Il vermicompostaggio, in questo contesto, rappresenta un’alternativa praticabile e strategica: consente di trattare localmente il letame, riducendo i costi di gestione e l’impatto ambientale derivante dallo smaltimento degli effluenti zootecnici. Al tempo stesso, favorisce l’economia circolare trasformando un sottoprodotto potenzialmente critico in una risorsa utile per il suolo. Il vermicompost ottenuto, infatti, migliora la salute complessiva del terreno: restituisce sostanza organica stabile, favorisce la biodiversità microbica, migliora la struttura e contribuisce alla rigenerazione dei terreni degradati. Questi effetti benefici sono coerenti con gli obiettivi ambientali e climatici dell’agricoltura europea, ma perché diventino una realtà diffusa è necessario superare ostacoli normativi e burocratici ancora rilevanti. In Italia, la qualifica di sottoprodotto o di “fine rifiuto” è spesso affidata a valutazione caso per caso da parte delle autorità locali, come le ARPA, creando incertezza e scoraggiando molte aziende dall’investire in impianti di trasformazione o nella commercializzazione del prodotto. È quindi fondamentale un intervento normativo che semplifichi e uniformi il riconoscimento del vermicompost come ammendante sicuro e legittimo, agevolando la diffusione di tecnologie di valorizzazione direttamente in azienda, anche grazie al sostegno della Politica Agricola Comune.

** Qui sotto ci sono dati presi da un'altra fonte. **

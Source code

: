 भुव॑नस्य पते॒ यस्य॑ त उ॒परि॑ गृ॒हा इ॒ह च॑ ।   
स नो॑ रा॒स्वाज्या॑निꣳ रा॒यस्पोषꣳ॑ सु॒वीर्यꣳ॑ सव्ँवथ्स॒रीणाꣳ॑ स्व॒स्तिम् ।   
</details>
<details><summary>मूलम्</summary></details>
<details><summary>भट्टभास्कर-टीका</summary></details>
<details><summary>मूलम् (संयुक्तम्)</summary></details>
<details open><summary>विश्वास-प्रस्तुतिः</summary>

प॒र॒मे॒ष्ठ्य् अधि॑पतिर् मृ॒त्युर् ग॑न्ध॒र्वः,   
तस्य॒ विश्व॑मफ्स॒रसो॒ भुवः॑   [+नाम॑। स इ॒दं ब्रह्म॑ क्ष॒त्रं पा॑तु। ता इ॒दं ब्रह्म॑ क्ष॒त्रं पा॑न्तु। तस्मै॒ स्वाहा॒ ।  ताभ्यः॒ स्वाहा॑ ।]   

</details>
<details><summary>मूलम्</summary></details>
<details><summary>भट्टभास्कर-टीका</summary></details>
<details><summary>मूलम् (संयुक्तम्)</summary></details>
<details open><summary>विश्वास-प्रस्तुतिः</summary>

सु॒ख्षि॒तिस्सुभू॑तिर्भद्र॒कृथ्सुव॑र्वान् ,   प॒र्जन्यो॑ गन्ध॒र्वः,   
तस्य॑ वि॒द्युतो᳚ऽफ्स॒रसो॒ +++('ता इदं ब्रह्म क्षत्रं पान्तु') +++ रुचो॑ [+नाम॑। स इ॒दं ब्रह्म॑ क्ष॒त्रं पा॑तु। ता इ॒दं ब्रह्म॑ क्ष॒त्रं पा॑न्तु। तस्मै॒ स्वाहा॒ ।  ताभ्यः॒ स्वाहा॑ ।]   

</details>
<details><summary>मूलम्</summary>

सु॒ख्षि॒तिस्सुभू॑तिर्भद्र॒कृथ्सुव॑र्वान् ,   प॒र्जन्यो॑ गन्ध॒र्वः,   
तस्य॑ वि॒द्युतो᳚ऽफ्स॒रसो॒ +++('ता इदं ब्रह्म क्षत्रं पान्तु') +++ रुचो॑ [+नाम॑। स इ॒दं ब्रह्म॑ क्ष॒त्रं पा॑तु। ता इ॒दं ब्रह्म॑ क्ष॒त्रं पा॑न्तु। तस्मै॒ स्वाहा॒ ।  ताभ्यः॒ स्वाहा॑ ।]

Anche dalla zootecnia intensiva possono nascere pratiche agricole più sostenibili e responsabili, a patto che gli scarti vengano riconosciuti come risorsa e che le norme sappiano accompagnare il cambiamento. Il “letame”, trasformato in vermicompost, può davvero tornare ad essere un “oro nero” per i nostri suoli, contribuendo al ripristino della fertilità e alla riduzione dell’impatto ambientale degli allevamenti.

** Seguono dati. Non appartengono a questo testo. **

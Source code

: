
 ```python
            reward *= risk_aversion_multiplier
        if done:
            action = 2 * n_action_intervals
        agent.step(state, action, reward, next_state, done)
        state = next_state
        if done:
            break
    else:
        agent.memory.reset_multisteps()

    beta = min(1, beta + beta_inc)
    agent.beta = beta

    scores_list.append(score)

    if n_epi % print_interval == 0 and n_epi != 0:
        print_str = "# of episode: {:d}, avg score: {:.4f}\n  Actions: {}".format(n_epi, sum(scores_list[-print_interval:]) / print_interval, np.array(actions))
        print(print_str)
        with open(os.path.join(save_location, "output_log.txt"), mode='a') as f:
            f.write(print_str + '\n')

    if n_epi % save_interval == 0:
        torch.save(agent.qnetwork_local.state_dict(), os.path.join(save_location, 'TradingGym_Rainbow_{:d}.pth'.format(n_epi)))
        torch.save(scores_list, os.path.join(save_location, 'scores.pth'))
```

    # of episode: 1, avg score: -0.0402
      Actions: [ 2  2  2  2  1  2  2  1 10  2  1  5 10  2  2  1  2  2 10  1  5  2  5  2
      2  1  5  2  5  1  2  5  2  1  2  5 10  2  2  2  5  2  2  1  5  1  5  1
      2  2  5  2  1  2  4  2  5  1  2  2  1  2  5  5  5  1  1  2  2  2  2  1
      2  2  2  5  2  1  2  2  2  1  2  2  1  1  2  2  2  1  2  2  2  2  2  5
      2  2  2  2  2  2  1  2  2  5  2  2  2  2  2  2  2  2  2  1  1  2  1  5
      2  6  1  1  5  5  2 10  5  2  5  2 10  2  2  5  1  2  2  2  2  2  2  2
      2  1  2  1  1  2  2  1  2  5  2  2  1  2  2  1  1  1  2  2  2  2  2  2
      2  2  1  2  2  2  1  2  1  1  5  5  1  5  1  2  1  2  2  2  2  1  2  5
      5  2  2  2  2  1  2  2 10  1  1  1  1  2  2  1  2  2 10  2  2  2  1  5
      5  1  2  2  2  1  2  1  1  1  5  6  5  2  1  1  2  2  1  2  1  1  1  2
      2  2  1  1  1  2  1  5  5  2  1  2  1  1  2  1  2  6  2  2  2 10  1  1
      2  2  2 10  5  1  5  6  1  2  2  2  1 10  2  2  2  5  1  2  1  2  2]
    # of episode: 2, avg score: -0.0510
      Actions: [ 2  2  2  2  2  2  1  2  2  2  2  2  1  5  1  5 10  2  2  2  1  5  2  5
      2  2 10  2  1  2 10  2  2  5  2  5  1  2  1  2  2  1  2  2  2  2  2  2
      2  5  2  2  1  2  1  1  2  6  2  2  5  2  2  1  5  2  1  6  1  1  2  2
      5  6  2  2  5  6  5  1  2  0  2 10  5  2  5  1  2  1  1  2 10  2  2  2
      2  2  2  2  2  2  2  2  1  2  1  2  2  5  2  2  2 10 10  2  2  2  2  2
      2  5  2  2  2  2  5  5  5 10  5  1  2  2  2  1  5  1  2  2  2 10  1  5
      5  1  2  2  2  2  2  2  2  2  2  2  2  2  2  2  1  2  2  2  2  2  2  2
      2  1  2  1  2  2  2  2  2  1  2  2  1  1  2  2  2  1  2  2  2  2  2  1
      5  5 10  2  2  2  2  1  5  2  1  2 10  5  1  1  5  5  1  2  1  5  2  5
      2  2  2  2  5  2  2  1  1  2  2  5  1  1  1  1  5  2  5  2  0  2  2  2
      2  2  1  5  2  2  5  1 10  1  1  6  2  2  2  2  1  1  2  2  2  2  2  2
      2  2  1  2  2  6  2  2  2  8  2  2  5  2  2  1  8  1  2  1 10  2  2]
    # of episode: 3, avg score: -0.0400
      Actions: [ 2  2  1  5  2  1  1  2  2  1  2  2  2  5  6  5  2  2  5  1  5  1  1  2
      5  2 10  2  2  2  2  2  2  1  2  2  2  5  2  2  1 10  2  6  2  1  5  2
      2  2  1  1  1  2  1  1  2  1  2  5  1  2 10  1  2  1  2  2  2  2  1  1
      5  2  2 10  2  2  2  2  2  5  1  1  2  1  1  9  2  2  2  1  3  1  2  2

Promuovendo tecnologie semplici ma efficaci come la lombricoltura, si apre la strada a un modello di agricoltura circolare e rigenerativa, capace di generare valore ecologico ed economico a partire da ciò che prima era considerato un problema.
È in questa prospettiva che si inserisce anche il concetto di blue economy per l’agricoltura, una visione che unisce sostenibilità, innovazione e valorizzazione delle risorse locali, con il coinvolgimento attivo di istituzioni, mondo della ricerca e imprese agricole.